Valentina memutuskan menelepon Brian, mengiyakan permintaan lelaki itu untuk menjemput di rumah dengan syarat menunggu di depan gang.  Dia meminta maaf, Brian memaafkannya dengan alasan tidak ingin memperumit masalah.  Valentina tersenyum,  ini sifat yang disukai Brian. Hatinya selembut kapas bagai malaikat. 

"Ya udah,  jangan marah lagi ya," rayu Valentina manja. "Kalau kamu marah,  nanti gantengnya hilang loh... iya iya iya...  Jangan marah dong... "

"Iya iya.  Asal sama kamu,  aku enggak marah. Ayo siap-siap, keburu telat."

###

Menyemprotkan banyak parfum beraroma bunga ke leher dan baju dan memulas bibir dengan liptint peach menjadi akhir ritual Valentina sebelum dijemput oleh pujaan hati.  Dadanya berdentum,  pipinya bersemu merah,  dan bibirnya tak berhenti mengembang karena sudah lama tak dijemput ayang. 

Setelah itu,  Valentina memanggul tas ransel, tak lupa membawa seperangkat alat tempur berupa buku tugas dan laptop serta fotokopi leaflet untuk penyuluhan besok.  Tugas ners memang tidak akan pernah menemukan tanda-tanda berakhir selama setahun ke depan. Selesai seminar, masih ada tugas lain selain membuat resume. 

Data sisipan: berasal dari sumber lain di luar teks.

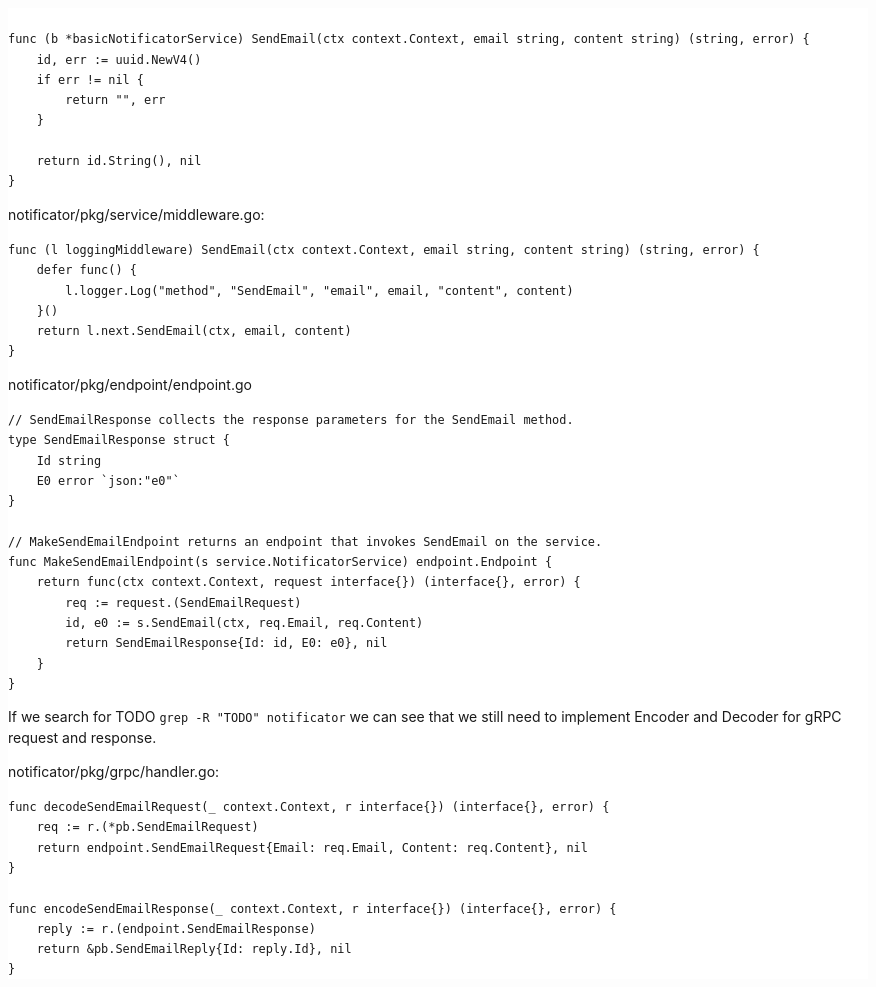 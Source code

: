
 ```

func (b *basicNotificatorService) SendEmail(ctx context.Context, email string, content string) (string, error) {
	id, err := uuid.NewV4()
	if err != nil {
		return "", err
	}

	return id.String(), nil
}
```

notificator/pkg/service/middleware.go:
```
func (l loggingMiddleware) SendEmail(ctx context.Context, email string, content string) (string, error) {
	defer func() {
		l.logger.Log("method", "SendEmail", "email", email, "content", content)
	}()
	return l.next.SendEmail(ctx, email, content)
}
```

notificator/pkg/endpoint/endpoint.go
```
// SendEmailResponse collects the response parameters for the SendEmail method.
type SendEmailResponse struct {
	Id string
	E0 error `json:"e0"`
}

// MakeSendEmailEndpoint returns an endpoint that invokes SendEmail on the service.
func MakeSendEmailEndpoint(s service.NotificatorService) endpoint.Endpoint {
	return func(ctx context.Context, request interface{}) (interface{}, error) {
		req := request.(SendEmailRequest)
		id, e0 := s.SendEmail(ctx, req.Email, req.Content)
		return SendEmailResponse{Id: id, E0: e0}, nil
	}
}
```

If we search for TODO `grep -R "TODO" notificator` we can see that we still need to implement Encoder and Decoder for gRPC request and response.

notificator/pkg/grpc/handler.go:
```
func decodeSendEmailRequest(_ context.Context, r interface{}) (interface{}, error) {
	req := r.(*pb.SendEmailRequest)
	return endpoint.SendEmailRequest{Email: req.Email, Content: req.Content}, nil
}

func encodeSendEmailResponse(_ context.Context, r interface{}) (interface{}, error) {
	reply := r.(endpoint.SendEmailResponse)
	return &pb.SendEmailReply{Id: reply.Id}, nil
}
```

Begitu membuka pintu kamar,  bau amoniak menyengat lubang hidungnya. Valentina hampir muntah melihat baju Raditya teronggok di atas ember dengan kertas memo bahwa dia harus mencuci sesuai perintah. Valentina menendang pelan ember itu ke pinggir, merasa jika baju itu bukan tanggung jawabnya.  Lagi pula dia juga bukan perempuan pengangguran yang menunggu suami pulang biar disayang. 

Netranya mengedarkan pandangan,  ibu mertuanya sudah tak tampak. Mungkin sudah pulang setelah masak, pikir Valentina.  Dia mengangkat kedua bahunya tak peduli, yang terpenting malam ini dia bisa dibonceng Brian mencuri-curi kesempatan untuk berpelukan. 

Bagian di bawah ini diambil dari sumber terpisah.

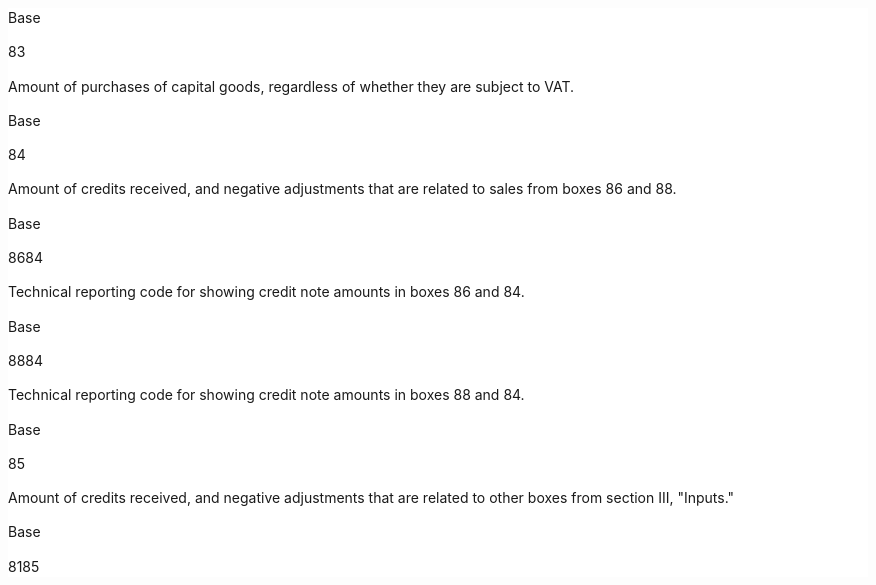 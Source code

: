 <p>Base</p>
</td>
</tr>
<tr>
<td width="17%">
<p>83</p>
</td>
<td width="71%">
<p>Amount of purchases of capital goods, regardless of whether they are subject to VAT.</p>
</td>
<td width="10%">
<p>Base</p>
</td>
</tr>
<tr>
<td width="17%">
<p>84</p>
</td>
<td width="71%">
<p>Amount of credits received, and negative adjustments that are related to sales from boxes 86 and 88.</p>
</td>
<td width="10%">
<p>Base</p>
</td>
</tr>
<tr>
<td width="17%">
<p>8684</p>
</td>
<td width="71%">
<p>Technical reporting code for showing credit note amounts in boxes 86 and 84.</p>
</td>
<td width="10%">
<p>Base</p>
</td>
</tr>
<tr>
<td width="17%">
<p>8884</p>
</td>
<td width="71%">
<p>Technical reporting code for showing credit note amounts in boxes 88 and 84.</p>
</td>
<td width="10%">
<p>Base</p>
</td>
</tr>
<tr>
<td width="17%">
<p>85</p>
</td>
<td width="71%">
<p>Amount of credits received, and negative adjustments that are related to other boxes from section III, "Inputs."</p>
</td>
<td width="10%">
<p>Base</p>
</td>
</tr>
<tr>
<td width="17%">
<p>8185</p>
</td>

Perasaan membuncah seperti bunga bermekaran yang siap diisap nektarnya mendadak runtuh. Pupil di bawah temaram lampu teras itu membesar menangkap ban motor maticnya kempes.  Valentina berlari,  menghampiri kendaraan yang sudah menjadi setengah jiwa selama masa kuliah.  Tak hanya ban depan,  melainkan ban belakang juga bernasib sama. 

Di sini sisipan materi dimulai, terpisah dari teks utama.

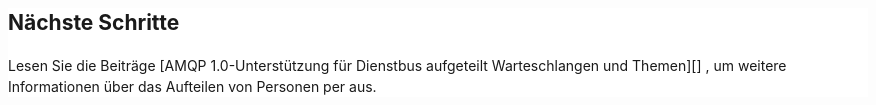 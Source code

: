 ## <a name="next-steps"></a>Nächste Schritte

Lesen Sie die Beiträge [AMQP 1.0-Unterstützung für Dienstbus aufgeteilt Warteschlangen und Themen][] , um weitere Informationen über das Aufteilen von Personen per aus. 

  [Dienst Busarchitektur]: service-bus-architecture.md
  [Azure-portal]: https://portal.azure.com
  [QueueDescription.EnablePartitioning]: https://msdn.microsoft.com/library/azure/microsoft.servicebus.messaging.queuedescription.enablepartitioning.aspx
  [TopicDescription.EnablePartitioning]: https://msdn.microsoft.com/library/azure/microsoft.servicebus.messaging.topicdescription.enablepartitioning.aspx
  [BrokeredMessage.SessionId]: https://msdn.microsoft.com/library/azure/microsoft.servicebus.messaging.brokeredmessage.sessionid.aspx
  [BrokeredMessage.PartitionKey]: https://msdn.microsoft.com/library/azure/microsoft.servicebus.messaging.brokeredmessage.partitionkey.aspx
  [SessionId]: https://msdn.microsoft.com/library/azure/microsoft.servicebus.messaging.brokeredmessage.sessionid.aspx
  [PartitionKey]: https://msdn.microsoft.com/library/azure/microsoft.servicebus.messaging.brokeredmessage.partitionkey.aspx
  [QueueDescription.RequiresDuplicateDetection]: https://msdn.microsoft.com/library/azure/microsoft.servicebus.messaging.queuedescription.requiresduplicatedetection.aspx
  [BrokeredMessage.MessageId]: https://msdn.microsoft.com/library/azure/microsoft.servicebus.messaging.brokeredmessage.messageid.aspx
  [Nachrichten-ID]: https://msdn.microsoft.com/library/azure/microsoft.servicebus.messaging.brokeredmessage.messageid.aspx
  [QueueDescription.RequiresDuplicateDetection]: https://msdn.microsoft.com/library/azure/microsoft.servicebus.messaging.queuedescription.requiresduplicatedetection.aspx
  [MessagingFactorySettings.OperationTimeout]: https://msdn.microsoft.com/library/azure/microsoft.servicebus.messaging.messagingfactorysettings.operationtimeout.aspx
  [OperationTimeout]: https://msdn.microsoft.com/library/azure/microsoft.servicebus.messaging.messagingfactorysettings.operationtimeout.aspx
  [QueueDescription.ForwardTo]: https://msdn.microsoft.com/library/azure/microsoft.servicebus.messaging.queuedescription.forwardto.aspx
  [AMQP 1.0-Unterstützung für aufgeteilt Servicebuswarteschlangen und Themen]: service-bus-partitioned-queues-and-topics-amqp-overview.md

Sejurus kemudian,  ingatannya dipaksa kembali ke ancaman Raditya siang tadi.  Valentina menggeram,  mengepalkan kedua tangan menahan murka untuk tidak membakar rumah Raditya.  Dirogoh ponsel dalam tas,  menelepon lelaki kejam untuk melontarinya dengan umpatan sampai puas. Dia tidak peduli dengan tetangga yang mendengarnya toh Valentina sudah memasang muka tebal.

"Jancuk!" umpat Valentina kala mendengar suara datar Raditya. "Bangsat,  asu, raimu bedes! Ban motorku kenapa kamu bocorin,  hah!"

"Kamu enggak ingat? Aku nyuruh kamu nyuci baju, apa salahnya? Sekarang kamu sendiri kan yang rugi. Bukan aku."

"Oke.  Aku bakal nyuci bajumu tapi lihat aja kalau aku bisa lebih kejam. Dasar monyet!"

"Anjing!" balas Raditya.

"Setan!" rutuknya memutus panggilan itu sambil menangis.  Dadanya bergemuruh akibat emosi yang bisa saja meledakkan dirinya. 

Valentina tidak punya pilihan lain sementara jam sudah berjalan lima belas menit.  Dia kembali membuka layar ponselnya, menelepon Brian dengan putus asa. 

"Brian,  jangan jemput aku di depan gang.  Jemput aku di rumah,  aku kirim alamatnya."